--- Data for analysis Enclosed Below ---

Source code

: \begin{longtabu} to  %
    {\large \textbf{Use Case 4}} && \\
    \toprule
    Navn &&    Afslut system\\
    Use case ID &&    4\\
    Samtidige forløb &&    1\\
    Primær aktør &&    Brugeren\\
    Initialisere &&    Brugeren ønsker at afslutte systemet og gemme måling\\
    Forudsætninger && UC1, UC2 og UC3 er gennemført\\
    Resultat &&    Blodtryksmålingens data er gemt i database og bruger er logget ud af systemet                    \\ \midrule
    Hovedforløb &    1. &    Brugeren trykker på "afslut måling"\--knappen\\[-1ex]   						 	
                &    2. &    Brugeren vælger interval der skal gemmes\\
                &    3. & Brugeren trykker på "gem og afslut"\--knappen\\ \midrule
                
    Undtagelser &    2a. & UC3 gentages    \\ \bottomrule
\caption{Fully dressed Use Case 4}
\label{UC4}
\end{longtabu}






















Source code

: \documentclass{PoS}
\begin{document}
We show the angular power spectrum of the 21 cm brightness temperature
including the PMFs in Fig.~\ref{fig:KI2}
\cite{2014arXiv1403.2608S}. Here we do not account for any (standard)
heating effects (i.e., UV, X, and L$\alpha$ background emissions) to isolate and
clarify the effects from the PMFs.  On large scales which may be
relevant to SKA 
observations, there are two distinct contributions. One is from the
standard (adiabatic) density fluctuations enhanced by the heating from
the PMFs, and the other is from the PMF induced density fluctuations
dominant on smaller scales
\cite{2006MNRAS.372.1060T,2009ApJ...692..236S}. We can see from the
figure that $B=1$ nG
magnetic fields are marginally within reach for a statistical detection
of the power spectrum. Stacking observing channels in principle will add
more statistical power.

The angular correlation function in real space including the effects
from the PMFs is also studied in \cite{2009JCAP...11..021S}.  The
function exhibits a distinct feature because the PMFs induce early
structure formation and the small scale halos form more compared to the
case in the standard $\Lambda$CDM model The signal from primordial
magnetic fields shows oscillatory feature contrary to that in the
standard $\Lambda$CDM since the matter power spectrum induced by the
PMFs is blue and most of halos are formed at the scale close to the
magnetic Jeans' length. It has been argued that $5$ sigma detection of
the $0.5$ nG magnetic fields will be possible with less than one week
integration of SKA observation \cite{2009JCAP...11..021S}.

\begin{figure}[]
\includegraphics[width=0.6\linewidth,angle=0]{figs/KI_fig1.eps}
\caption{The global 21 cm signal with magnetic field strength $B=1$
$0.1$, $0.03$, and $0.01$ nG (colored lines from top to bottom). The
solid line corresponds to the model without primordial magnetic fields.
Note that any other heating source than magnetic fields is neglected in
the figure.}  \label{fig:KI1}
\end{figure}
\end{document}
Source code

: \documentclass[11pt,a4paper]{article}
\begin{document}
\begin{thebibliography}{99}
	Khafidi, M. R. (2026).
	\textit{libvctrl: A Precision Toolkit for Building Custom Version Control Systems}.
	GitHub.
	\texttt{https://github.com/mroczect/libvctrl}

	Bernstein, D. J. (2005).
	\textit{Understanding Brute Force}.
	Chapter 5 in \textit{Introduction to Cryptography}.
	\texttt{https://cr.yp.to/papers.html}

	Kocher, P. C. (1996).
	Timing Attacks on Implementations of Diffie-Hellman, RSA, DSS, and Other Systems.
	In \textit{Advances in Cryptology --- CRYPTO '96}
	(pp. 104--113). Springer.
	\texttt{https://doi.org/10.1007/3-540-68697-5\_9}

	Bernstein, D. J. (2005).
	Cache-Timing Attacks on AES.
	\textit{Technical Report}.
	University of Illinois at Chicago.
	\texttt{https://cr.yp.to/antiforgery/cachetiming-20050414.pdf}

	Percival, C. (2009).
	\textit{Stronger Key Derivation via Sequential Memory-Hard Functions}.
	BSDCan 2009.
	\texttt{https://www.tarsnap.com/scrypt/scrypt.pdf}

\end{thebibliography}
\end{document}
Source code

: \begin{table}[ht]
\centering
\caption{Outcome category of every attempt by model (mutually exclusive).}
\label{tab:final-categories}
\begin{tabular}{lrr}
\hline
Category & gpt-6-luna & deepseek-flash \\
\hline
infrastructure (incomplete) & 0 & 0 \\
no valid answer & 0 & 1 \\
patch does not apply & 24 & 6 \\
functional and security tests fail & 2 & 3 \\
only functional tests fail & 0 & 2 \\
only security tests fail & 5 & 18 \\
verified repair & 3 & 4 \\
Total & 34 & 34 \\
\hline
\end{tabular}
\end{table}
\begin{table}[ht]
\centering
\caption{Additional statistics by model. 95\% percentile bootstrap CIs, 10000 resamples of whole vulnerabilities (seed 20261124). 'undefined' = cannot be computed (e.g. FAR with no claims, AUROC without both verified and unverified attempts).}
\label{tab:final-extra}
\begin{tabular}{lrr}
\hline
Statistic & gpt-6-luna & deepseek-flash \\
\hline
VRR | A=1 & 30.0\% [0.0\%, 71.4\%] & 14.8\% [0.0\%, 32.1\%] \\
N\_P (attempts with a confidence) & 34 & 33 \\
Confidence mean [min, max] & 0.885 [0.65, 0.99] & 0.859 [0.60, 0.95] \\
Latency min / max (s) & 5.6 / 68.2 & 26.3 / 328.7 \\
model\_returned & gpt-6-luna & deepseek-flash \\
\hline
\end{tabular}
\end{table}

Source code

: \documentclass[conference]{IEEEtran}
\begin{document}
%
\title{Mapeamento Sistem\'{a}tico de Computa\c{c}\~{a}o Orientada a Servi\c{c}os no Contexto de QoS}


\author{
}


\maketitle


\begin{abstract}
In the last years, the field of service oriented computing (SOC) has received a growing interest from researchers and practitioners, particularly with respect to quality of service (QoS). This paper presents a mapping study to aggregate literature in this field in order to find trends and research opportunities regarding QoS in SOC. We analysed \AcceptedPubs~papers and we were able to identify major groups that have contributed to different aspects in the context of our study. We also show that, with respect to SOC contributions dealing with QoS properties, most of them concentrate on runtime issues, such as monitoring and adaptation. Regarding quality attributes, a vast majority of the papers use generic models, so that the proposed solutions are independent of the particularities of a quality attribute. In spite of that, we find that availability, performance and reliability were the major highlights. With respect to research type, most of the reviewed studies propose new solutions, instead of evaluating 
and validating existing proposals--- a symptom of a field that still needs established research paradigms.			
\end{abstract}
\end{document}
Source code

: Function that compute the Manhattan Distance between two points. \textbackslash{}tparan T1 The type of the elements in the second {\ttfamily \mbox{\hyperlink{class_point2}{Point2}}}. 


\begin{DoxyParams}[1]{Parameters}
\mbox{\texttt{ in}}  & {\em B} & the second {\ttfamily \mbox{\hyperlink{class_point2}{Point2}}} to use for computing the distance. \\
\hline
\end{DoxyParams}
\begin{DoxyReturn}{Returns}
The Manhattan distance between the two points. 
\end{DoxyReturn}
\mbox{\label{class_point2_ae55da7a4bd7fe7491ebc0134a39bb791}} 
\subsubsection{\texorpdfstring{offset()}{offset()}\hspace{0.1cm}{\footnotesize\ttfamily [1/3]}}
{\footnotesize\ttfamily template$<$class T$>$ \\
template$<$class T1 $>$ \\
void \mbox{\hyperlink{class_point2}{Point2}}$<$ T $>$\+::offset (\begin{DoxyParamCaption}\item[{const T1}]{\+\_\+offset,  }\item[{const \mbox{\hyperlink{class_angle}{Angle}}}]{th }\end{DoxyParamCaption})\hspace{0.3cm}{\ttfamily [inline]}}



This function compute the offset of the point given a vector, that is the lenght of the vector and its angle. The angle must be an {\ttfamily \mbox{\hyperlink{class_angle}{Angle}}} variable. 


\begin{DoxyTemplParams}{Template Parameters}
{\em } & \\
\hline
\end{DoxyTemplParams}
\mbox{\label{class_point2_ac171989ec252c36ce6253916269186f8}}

--- End of Enclosed Data for analysis ---

Once you find the line with "infrastructure (incomplete) & 0 & 0 \\" above, print it and every line after it up to and including the line with "verified repair & 3 & 4 \\", exactly as written and nothing else.

infrastructure (incomplete) & 0 & 0 \\
no valid answer & 0 & 1 \\
patch does not apply & 24 & 6 \\
functional and security tests fail & 2 & 3 \\
only functional tests fail & 0 & 2 \\
only security tests fail & 5 & 18 \\
verified repair & 3 & 4 \\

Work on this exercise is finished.